How was Prince of Persia "better/faster" with RWTS18?

Question

I was reading about Prince of Persia over at POP Code Review. In that article, the writer printed an interview with Roland Gustafsson, the inventor of RWTS18 copy protection for the Apple II series.

Roland says:

It would have been better for them to have created a copy-system that created exactly the same format, RW18 and just make exact copies!! The experience was MUCH better, faster, etc.

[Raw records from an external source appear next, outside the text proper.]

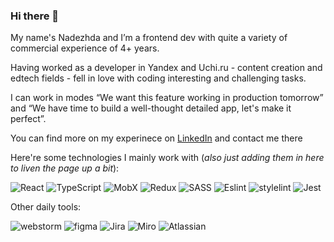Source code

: ### Hi there 👋

My name's Nadezhda and I’m a frontend dev with quite a variety of commercial experience of 4+ years.

Having worked as a developer in Yandex and Uchi.ru - content creation and edtech fields - fell in love with coding interesting and challenging tasks. 

I can work in modes “We want this feature working in production tomorrow” and “We have time to build a well-thought detailed app, let's make it perfect”. 

You can find more on my experinece on [LinkedIn](https://www.linkedin.com/in/nadezhda-lkn/) and contact me there

Here're some technologies I mainly work with (_also just adding them in here to liven the page up a bit_):

![React](https://img.shields.io/badge/React-61DAFB?style=for-the-badge&logo=React&logoColor=black)
![TypeScript](https://img.shields.io/badge/TypeScript-3178C6?style=for-the-badge&logo=TypeScript&logoColor=white)
![MobX](https://img.shields.io/badge/MobX-FF9955?style=for-the-badge&logo=MobX&logoColor=white)
![Redux](https://img.shields.io/badge/Redux-764ABC?style=for-the-badge&logo=Redux&logoColor=white)
![SASS](https://img.shields.io/badge/SASS-CC6699?style=for-the-badge&logo=SASS&logoColor=white)
![Eslint](https://img.shields.io/badge/Eslint-4B32C3?style=for-the-badge&logo=Eslint&logoColor=white)
![stylelint](https://img.shields.io/badge/stylelint-263238?style=for-the-badge&logo=stylelint&logoColor=white)
![Jest](https://img.shields.io/badge/Jest-C21325?style=for-the-badge&logo=Jest&logoColor=white)

Other daily tools:

![webstorm](https://img.shields.io/badge/webstorm-000000?style=for-the-badge&logo=webstorm&logoColor=white)
![figma](https://img.shields.io/badge/figma-F24E1E?style=for-the-badge&logo=figma&logoColor=white)
![Jira](https://img.shields.io/badge/Jira-0052CC?style=for-the-badge&logo=Jira&logoColor=white)
![Miro](https://img.shields.io/badge/Miro-050038?style=for-the-badge&logo=Miro&logoColor=white)
![Atlassian](https://img.shields.io/badge/Atlassian-0052CC?style=for-the-badge&logo=Atlassian&logoColor=white)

As a kid, when I played these games (including C64 games) I seriously thought all of these "cracktros", "trainers", etc. were actually a part of the game! It wasn't until much later I realized that they were pirated games.

Anyway, my copy of Prince of Persia came on three disks. Turns out, that's because it was cracked to fit on the standard RWTS16 format from Apple which only supported 140K disks instead of the 157K (two disk) version of the original POP.

So, my question is, how would it have been much better? Other than a little less disk swapping. Even with the three disk version, I don't remember it being terrible with constant swapping.

The only real negative I remember is that is crashed frequently. I suppose this is because of the cracked version? I never had the original to compare.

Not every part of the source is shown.